ABC Farma - Artificial Intelligence Doctor

Aveir VR LP Replacement with LBBAP: One Lead vs Two Leads

Q1. What is the difference between replacing an Aveir VR LP with a LBBAP of one lead to the septum and replacing an Aveir VR LP with a LBBAP of two leads?

Short answer: One-lead LBBAP restores ventricular activation via the left bundle area but does not provide atrial pacing or AV synchrony. Two-lead LBBAP typically adds an atrial lead (or a backup ventricular lead), enabling dual‑chamber pacing with AV synchrony and greater flexibility.

Detailed comparison

  • One-lead LBBAP: A single transvenous lead is screwed into the interventricular septum to capture the left bundle branch area. It provides physiologic ventricular activation with a simpler system, lower hardware burden, and typically shorter procedure. No atrial pacing or tracking, so no AV synchrony.
  • Two-lead LBBAP: Usually one atrial lead (RA) plus one LBBAP septal lead connected to a dual‑chamber generator (DDD/DDDR). This allows atrial sensing/pacing and ventricular activation through the conduction system—thus preserving AV synchrony. In selected cases the second lead may be a backup RV lead if LBB capture thresholds are high/unstable.
Feature LBBAP – One Lead LBBAP – Two Leads
Purpose Physiologic ventricular pacing only Add atrial synchrony (RA lead) or backup ventricular lead
AV Synchrony Absent Present (DDD/DDDR)
Leads One septal LBB area lead RA atrial lead + septal LBBAP lead (or LBBAP + RV backup)
Complexity/Risk Lower Higher (extra hardware/pocket/lead risks)
Typical Candidates Permanent AF or pure bradycardia without need for atrial pacing Sinus rhythm with AV block; need for atrial pacing/tracking or backup
Q2. Based on your explanation, one‑lead LBBAP cannot pace the atria physiologically?

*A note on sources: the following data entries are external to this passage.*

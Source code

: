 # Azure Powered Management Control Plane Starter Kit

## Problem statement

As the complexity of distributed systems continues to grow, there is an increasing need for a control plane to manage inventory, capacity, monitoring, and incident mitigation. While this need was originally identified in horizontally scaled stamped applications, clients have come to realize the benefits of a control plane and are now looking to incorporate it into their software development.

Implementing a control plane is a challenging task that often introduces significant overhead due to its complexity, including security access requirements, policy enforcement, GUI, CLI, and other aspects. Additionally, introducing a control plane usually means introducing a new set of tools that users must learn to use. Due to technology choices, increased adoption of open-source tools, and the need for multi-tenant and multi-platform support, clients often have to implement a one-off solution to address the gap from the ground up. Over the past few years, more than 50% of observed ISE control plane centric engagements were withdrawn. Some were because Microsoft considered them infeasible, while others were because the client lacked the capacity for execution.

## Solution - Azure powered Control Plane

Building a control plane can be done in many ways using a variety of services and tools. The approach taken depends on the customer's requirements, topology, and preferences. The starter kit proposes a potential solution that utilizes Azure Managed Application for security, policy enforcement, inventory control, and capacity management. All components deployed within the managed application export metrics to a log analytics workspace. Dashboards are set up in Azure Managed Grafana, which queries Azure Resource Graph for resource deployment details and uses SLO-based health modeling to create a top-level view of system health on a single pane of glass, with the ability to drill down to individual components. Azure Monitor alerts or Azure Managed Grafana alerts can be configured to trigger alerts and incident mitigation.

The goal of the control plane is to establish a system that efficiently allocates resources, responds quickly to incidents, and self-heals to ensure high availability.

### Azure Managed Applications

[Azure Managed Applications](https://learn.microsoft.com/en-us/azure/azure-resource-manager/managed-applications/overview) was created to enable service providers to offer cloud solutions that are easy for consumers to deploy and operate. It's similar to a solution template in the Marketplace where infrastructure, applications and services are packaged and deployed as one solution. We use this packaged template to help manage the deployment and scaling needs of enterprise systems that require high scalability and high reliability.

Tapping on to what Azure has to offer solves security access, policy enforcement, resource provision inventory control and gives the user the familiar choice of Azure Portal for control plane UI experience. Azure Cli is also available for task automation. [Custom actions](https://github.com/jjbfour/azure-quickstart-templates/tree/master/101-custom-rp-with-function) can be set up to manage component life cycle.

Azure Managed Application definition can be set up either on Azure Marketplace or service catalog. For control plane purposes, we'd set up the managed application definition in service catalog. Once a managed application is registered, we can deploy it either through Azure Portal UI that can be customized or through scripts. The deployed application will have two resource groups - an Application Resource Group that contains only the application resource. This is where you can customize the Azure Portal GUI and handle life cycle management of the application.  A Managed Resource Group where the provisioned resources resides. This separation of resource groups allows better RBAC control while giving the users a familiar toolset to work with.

Correct. A single LBBAP lead sits deep in the interventricular septum, capturing the left bundle branch area, which is below the AV node and electrically separated from the atria by the fibrous annulus. It can restore physiologic ventricular activation, but it cannot initiate atrial depolarization or provide atrial pacing/sensing. Therefore, with one-lead LBBAP, atrial activity must come spontaneously from the sinus node, and there is no AV synchrony.

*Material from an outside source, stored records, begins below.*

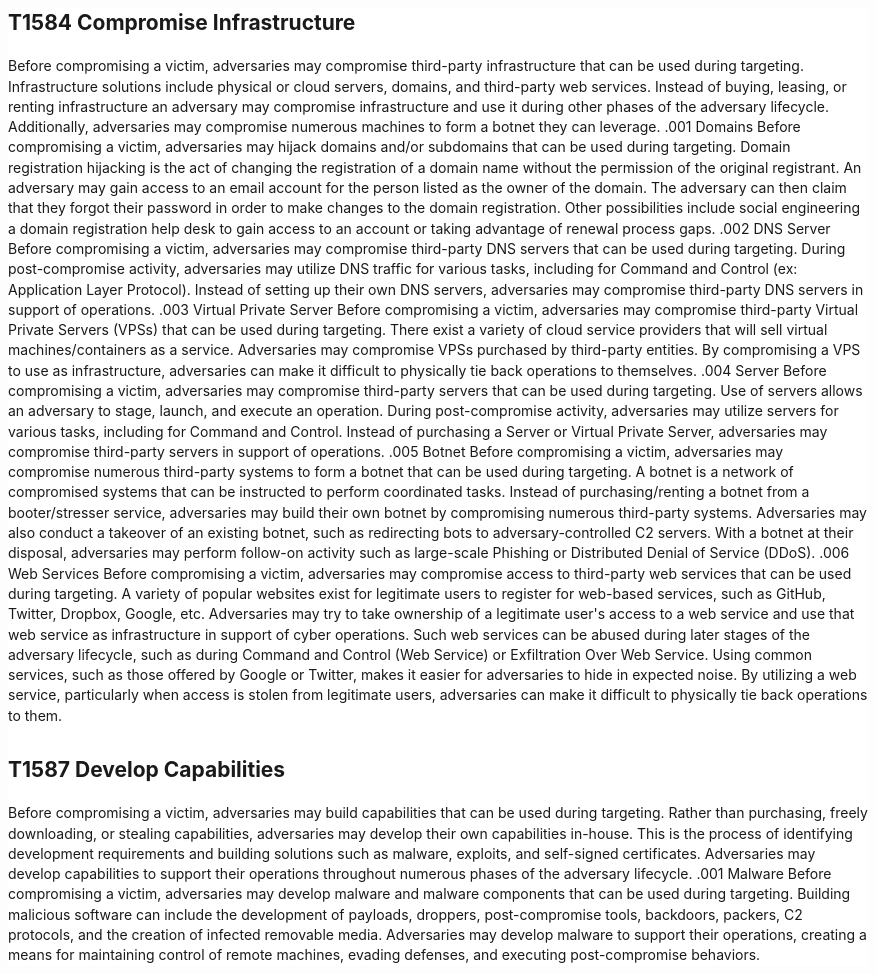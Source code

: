 ## T1584	Compromise Infrastructure	
Before compromising a victim, adversaries may compromise third-party infrastructure that can be used during targeting. Infrastructure solutions include physical or cloud servers, domains, and third-party web services. Instead of buying, leasing, or renting infrastructure an adversary may compromise infrastructure and use it during other phases of the adversary lifecycle. Additionally, adversaries may compromise numerous machines to form a botnet they can leverage.
.001	Domains	Before compromising a victim, adversaries may hijack domains and/or subdomains that can be used during targeting. Domain registration hijacking is the act of changing the registration of a domain name without the permission of the original registrant. An adversary may gain access to an email account for the person listed as the owner of the domain. The adversary can then claim that they forgot their password in order to make changes to the domain registration. Other possibilities include social engineering a domain registration help desk to gain access to an account or taking advantage of renewal process gaps.
.002	DNS Server	Before compromising a victim, adversaries may compromise third-party DNS servers that can be used during targeting. During post-compromise activity, adversaries may utilize DNS traffic for various tasks, including for Command and Control (ex: Application Layer Protocol). Instead of setting up their own DNS servers, adversaries may compromise third-party DNS servers in support of operations.
.003	Virtual Private Server	Before compromising a victim, adversaries may compromise third-party Virtual Private Servers (VPSs) that can be used during targeting. There exist a variety of cloud service providers that will sell virtual machines/containers as a service. Adversaries may compromise VPSs purchased by third-party entities. By compromising a VPS to use as infrastructure, adversaries can make it difficult to physically tie back operations to themselves.
.004	Server	Before compromising a victim, adversaries may compromise third-party servers that can be used during targeting. Use of servers allows an adversary to stage, launch, and execute an operation. During post-compromise activity, adversaries may utilize servers for various tasks, including for Command and Control. Instead of purchasing a Server or Virtual Private Server, adversaries may compromise third-party servers in support of operations.
.005	Botnet	Before compromising a victim, adversaries may compromise numerous third-party systems to form a botnet that can be used during targeting. A botnet is a network of compromised systems that can be instructed to perform coordinated tasks. Instead of purchasing/renting a botnet from a booter/stresser service, adversaries may build their own botnet by compromising numerous third-party systems. Adversaries may also conduct a takeover of an existing botnet, such as redirecting bots to adversary-controlled C2 servers. With a botnet at their disposal, adversaries may perform follow-on activity such as large-scale Phishing or Distributed Denial of Service (DDoS).
.006	Web Services	Before compromising a victim, adversaries may compromise access to third-party web services that can be used during targeting. A variety of popular websites exist for legitimate users to register for web-based services, such as GitHub, Twitter, Dropbox, Google, etc. Adversaries may try to take ownership of a legitimate user's access to a web service and use that web service as infrastructure in support of cyber operations. Such web services can be abused during later stages of the adversary lifecycle, such as during Command and Control (Web Service) or Exfiltration Over Web Service. Using common services, such as those offered by Google or Twitter, makes it easier for adversaries to hide in expected noise. By utilizing a web service, particularly when access is stolen from legitimate users, adversaries can make it difficult to physically tie back operations to them.

## T1587	Develop Capabilities	
Before compromising a victim, adversaries may build capabilities that can be used during targeting. Rather than purchasing, freely downloading, or stealing capabilities, adversaries may develop their own capabilities in-house. This is the process of identifying development requirements and building solutions such as malware, exploits, and self-signed certificates. Adversaries may develop capabilities to support their operations throughout numerous phases of the adversary lifecycle.
.001	Malware	Before compromising a victim, adversaries may develop malware and malware components that can be used during targeting. Building malicious software can include the development of payloads, droppers, post-compromise tools, backdoors, packers, C2 protocols, and the creation of infected removable media. Adversaries may develop malware to support their operations, creating a means for maintaining control of remote machines, evading defenses, and executing post-compromise behaviors.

When atrial pacing or AV synchrony is needed, adding an atrial lead (i.e., creating a dual‑chamber system) is the appropriate approach.

Clinical note: Device selection and lead strategy should be individualized to rhythm status (e.g., sinus rhythm vs. AF), AV conduction, ventricular function, and procedural considerations. Patients should discuss options with their electrophysiologist.